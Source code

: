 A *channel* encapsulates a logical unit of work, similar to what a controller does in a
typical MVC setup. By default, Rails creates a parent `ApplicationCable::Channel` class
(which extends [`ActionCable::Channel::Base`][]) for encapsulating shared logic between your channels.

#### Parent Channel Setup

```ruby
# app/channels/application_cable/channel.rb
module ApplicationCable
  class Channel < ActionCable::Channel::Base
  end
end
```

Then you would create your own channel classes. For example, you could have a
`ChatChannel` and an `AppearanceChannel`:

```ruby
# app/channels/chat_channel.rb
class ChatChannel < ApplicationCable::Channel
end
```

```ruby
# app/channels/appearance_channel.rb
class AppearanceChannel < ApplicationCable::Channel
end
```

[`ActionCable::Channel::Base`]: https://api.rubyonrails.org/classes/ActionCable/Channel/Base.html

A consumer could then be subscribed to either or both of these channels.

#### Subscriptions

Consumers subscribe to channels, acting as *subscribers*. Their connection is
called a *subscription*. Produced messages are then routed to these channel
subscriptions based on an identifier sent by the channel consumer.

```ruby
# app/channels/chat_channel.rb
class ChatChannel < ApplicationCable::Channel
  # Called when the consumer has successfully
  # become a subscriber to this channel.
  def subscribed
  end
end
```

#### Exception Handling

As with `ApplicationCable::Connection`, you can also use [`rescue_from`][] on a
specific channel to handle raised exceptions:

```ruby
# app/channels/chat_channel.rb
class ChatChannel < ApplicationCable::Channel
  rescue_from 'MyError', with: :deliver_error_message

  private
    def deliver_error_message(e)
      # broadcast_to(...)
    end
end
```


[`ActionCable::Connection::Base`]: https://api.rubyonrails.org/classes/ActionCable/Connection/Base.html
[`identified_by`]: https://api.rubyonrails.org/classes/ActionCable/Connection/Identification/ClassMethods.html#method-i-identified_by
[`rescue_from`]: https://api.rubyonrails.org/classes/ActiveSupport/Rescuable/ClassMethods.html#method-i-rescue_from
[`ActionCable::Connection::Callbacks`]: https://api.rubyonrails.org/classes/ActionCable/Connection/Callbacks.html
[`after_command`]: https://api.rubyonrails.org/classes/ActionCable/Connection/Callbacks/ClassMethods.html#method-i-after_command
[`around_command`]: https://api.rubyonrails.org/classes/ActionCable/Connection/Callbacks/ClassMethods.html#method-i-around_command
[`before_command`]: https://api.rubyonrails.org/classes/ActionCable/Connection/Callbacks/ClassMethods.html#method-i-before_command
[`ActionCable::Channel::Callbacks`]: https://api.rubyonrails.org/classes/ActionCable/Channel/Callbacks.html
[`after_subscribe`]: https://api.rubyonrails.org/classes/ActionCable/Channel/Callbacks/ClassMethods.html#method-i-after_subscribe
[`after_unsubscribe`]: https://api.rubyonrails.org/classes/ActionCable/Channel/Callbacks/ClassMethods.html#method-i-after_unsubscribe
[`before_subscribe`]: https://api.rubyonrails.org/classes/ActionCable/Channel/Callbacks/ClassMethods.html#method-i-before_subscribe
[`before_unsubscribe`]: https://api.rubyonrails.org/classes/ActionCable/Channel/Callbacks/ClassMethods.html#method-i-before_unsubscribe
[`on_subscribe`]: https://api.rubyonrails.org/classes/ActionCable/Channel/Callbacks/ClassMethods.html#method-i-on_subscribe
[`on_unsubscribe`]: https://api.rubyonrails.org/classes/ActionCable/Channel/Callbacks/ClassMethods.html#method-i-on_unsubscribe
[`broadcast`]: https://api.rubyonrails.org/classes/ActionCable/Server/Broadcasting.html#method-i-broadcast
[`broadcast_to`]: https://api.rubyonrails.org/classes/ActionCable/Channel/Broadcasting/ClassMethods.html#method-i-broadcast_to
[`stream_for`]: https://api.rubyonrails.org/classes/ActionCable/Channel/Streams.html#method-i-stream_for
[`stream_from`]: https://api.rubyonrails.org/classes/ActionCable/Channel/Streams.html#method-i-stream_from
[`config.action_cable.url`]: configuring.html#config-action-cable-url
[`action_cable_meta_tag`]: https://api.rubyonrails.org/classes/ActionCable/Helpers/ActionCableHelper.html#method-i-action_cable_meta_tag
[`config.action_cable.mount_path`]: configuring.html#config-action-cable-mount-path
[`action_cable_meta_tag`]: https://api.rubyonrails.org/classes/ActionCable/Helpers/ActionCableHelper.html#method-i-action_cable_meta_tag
========================================
Set the whole listing down, word for word.

Source code

: A *channel* encapsulates a logical unit of work, similar to what a controller does in a
typical MVC setup. By default, Rails creates a parent `ApplicationCable::Channel` class
(which extends [`ActionCable::Channel::Base`][]) for encapsulating shared logic between your channels.

#### Parent Channel Setup

```ruby
# app/channels/application_cable/channel.rb
module ApplicationCable
  class Channel < ActionCable::Channel::Base
  end
end
```

Then you would create your own channel classes. For example, you could have a
`ChatChannel` and an `AppearanceChannel`:

```ruby
# app/channels/chat_channel.rb
class ChatChannel < ApplicationCable::Channel
end
```

```ruby
# app/channels/appearance_channel.rb
class AppearanceChannel < ApplicationCable::Channel
end
```

[`ActionCable::Channel::Base`]: https://api.rubyonrails.org/classes/ActionCable/Channel/Base.html

A consumer could then be subscribed to either or both of these channels.

#### Subscriptions

Consumers subscribe to channels, acting as *subscribers*. Their connection is
called a *subscription*. Produced messages are then routed to these channel
subscriptions based on an identifier sent by the channel consumer.

```ruby
# app/channels/chat_channel.rb
class ChatChannel < ApplicationCable::Channel
  # Called when the consumer has successfully
  # become a subscriber to this channel.
  def subscribed
  end
end
```

#### Exception Handling

As with `ApplicationCable::Connection`, you can also use [`rescue_from`][] on a
specific channel to handle raised exceptions:

```ruby
# app/channels/chat_channel.rb
class ChatChannel < ApplicationCable::Channel
  rescue_from 'MyError', with: :deliver_error_message

  private
    def deliver_error_message(e)
      # broadcast_to(...)
    end
end
```


[`ActionCable::Connection::Base`]: https://api.rubyonrails.org/classes/ActionCable/Connection/Base.html
[`identified_by`]: https://api.rubyonrails.org/classes/ActionCable/Connection/Identification/ClassMethods.html#method-i-identified_by
[`rescue_from`]: https://api.rubyonrails.org/classes/ActiveSupport/Rescuable/ClassMethods.html#method-i-rescue_from
[`ActionCable::Connection::Callbacks`]: https://api.rubyonrails.org/classes/ActionCable/Connection/Callbacks.html
[`after_command`]: https://api.rubyonrails.org/classes/ActionCable/Connection/Callbacks/ClassMethods.html#method-i-after_command
[`around_command`]: https://api.rubyonrails.org/classes/ActionCable/Connection/Callbacks/ClassMethods.html#method-i-around_command
[`before_command`]: https://api.rubyonrails.org/classes/ActionCable/Connection/Callbacks/ClassMethods.html#method-i-before_command
[`ActionCable::Channel::Callbacks`]: https://api.rubyonrails.org/classes/ActionCable/Channel/Callbacks.html
[`after_subscribe`]: https://api.rubyonrails.org/classes/ActionCable/Channel/Callbacks/ClassMethods.html#method-i-after_subscribe
[`after_unsubscribe`]: https://api.rubyonrails.org/classes/ActionCable/Channel/Callbacks/ClassMethods.html#method-i-after_unsubscribe
[`before_subscribe`]: https://api.rubyonrails.org/classes/ActionCable/Channel/Callbacks/ClassMethods.html#method-i-before_subscribe
[`before_unsubscribe`]: https://api.rubyonrails.org/classes/ActionCable/Channel/Callbacks/ClassMethods.html#method-i-before_unsubscribe
[`on_subscribe`]: https://api.rubyonrails.org/classes/ActionCable/Channel/Callbacks/ClassMethods.html#method-i-on_subscribe
[`on_unsubscribe`]: https://api.rubyonrails.org/classes/ActionCable/Channel/Callbacks/ClassMethods.html#method-i-on_unsubscribe
[`broadcast`]: https://api.rubyonrails.org/classes/ActionCable/Server/Broadcasting.html#method-i-broadcast
[`broadcast_to`]: https://api.rubyonrails.org/classes/ActionCable/Channel/Broadcasting/ClassMethods.html#method-i-broadcast_to
[`stream_for`]: https://api.rubyonrails.org/classes/ActionCable/Channel/Streams.html#method-i-stream_for
[`stream_from`]: https://api.rubyonrails.org/classes/ActionCable/Channel/Streams.html#method-i-stream_from
[`config.action_cable.url`]: configuring.html#config-action-cable-url
[`action_cable_meta_tag`]: https://api.rubyonrails.org/classes/ActionCable/Helpers/ActionCableHelper.html#method-i-action_cable_meta_tag
[`config.action_cable.mount_path`]: configuring.html#config-action-cable-mount-path
[`action_cable_meta_tag`]: https://api.rubyonrails.org/classes/ActionCable/Helpers/ActionCableHelper.html#method-i-action_cable_meta_tag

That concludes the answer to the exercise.